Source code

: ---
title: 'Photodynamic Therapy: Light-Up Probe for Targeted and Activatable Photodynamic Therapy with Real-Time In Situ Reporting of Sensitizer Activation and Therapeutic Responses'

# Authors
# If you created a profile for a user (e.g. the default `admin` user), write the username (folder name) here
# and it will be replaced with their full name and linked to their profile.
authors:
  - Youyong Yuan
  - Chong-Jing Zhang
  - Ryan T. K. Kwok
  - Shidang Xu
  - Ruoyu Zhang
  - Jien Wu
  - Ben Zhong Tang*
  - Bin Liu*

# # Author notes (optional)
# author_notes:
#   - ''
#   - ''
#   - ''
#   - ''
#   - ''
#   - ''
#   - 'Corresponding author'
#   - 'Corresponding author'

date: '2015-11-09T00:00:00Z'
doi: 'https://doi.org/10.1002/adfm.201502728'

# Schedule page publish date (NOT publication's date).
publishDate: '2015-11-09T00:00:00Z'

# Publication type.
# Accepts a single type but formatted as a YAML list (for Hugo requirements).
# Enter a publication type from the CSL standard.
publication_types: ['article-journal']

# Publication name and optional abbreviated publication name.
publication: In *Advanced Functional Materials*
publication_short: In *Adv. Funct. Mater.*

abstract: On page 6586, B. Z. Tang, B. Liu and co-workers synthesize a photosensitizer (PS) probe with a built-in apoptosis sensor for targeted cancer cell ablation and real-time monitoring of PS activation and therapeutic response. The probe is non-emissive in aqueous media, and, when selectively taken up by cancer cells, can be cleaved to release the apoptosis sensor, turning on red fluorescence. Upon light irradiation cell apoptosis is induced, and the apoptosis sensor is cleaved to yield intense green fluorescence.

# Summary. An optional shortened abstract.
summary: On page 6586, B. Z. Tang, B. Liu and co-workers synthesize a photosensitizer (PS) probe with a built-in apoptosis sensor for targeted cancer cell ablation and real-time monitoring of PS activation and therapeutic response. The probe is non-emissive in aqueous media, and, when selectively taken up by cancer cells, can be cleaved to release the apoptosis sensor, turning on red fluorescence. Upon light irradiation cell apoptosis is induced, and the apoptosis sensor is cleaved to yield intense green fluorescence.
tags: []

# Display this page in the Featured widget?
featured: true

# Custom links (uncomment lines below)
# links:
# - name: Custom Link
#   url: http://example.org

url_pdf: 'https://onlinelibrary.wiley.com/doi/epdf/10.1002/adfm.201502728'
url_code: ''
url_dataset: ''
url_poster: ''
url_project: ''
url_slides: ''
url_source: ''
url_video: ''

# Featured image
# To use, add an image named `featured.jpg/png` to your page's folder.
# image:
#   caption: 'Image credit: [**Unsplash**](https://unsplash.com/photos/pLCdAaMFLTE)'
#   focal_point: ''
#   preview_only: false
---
........
Exercise objective → The reply must repeat all of the records precisely.

Result of the exercise →
Source code

: ---
title: 'Photodynamic Therapy: Light-Up Probe for Targeted and Activatable Photodynamic Therapy with Real-Time In Situ Reporting of Sensitizer Activation and Therapeutic Responses'

# Authors
# If you created a profile for a user (e.g. the default `admin` user), write the username (folder name) here
# and it will be replaced with their full name and linked to their profile.
authors:
  - Youyong Yuan
  - Chong-Jing Zhang
  - Ryan T. K. Kwok
  - Shidang Xu
  - Ruoyu Zhang
  - Jien Wu
  - Ben Zhong Tang*
  - Bin Liu*

# # Author notes (optional)
# author_notes:
#   - ''
#   - ''
#   - ''
#   - ''
#   - ''
#   - ''
#   - 'Corresponding author'
#   - 'Corresponding author'

date: '2015-11-09T00:00:00Z'
doi: 'https://doi.org/10.1002/adfm.201502728'

# Schedule page publish date (NOT publication's date).
publishDate: '2015-11-09T00:00:00Z'

# Publication type.
# Accepts a single type but formatted as a YAML list (for Hugo requirements).
# Enter a publication type from the CSL standard.
publication_types: ['article-journal']

# Publication name and optional abbreviated publication name.
publication: In *Advanced Functional Materials*
publication_short: In *Adv. Funct. Mater.*

abstract: On page 6586, B. Z. Tang, B. Liu and co-workers synthesize a photosensitizer (PS) probe with a built-in apoptosis sensor for targeted cancer cell ablation and real-time monitoring of PS activation and therapeutic response. The probe is non-emissive in aqueous media, and, when selectively taken up by cancer cells, can be cleaved to release the apoptosis sensor, turning on red fluorescence. Upon light irradiation cell apoptosis is induced, and the apoptosis sensor is cleaved to yield intense green fluorescence.

# Summary. An optional shortened abstract.
summary: On page 6586, B. Z. Tang, B. Liu and co-workers synthesize a photosensitizer (PS) probe with a built-in apoptosis sensor for targeted cancer cell ablation and real-time monitoring of PS activation and therapeutic response. The probe is non-emissive in aqueous media, and, when selectively taken up by cancer cells, can be cleaved to release the apoptosis sensor, turning on red fluorescence. Upon light irradiation cell apoptosis is induced, and the apoptosis sensor is cleaved to yield intense green fluorescence.
tags: []

# Display this page in the Featured widget?
featured: true

# Custom links (uncomment lines below)
# links:
# - name: Custom Link
#   url: http://example.org

url_pdf: 'https://onlinelibrary.wiley.com/doi/epdf/10.1002/adfm.201502728'
url_code: ''
url_dataset: ''
url_poster: ''
url_project: ''
url_slides: ''
url_source: ''
url_video: ''

# Featured image
# To use, add an image named `featured.jpg/png` to your page's folder.
# image:
#   caption: 'Image credit: [**Unsplash**](https://unsplash.com/photos/pLCdAaMFLTE)'
#   focal_point: ''
#   preview_only: false
---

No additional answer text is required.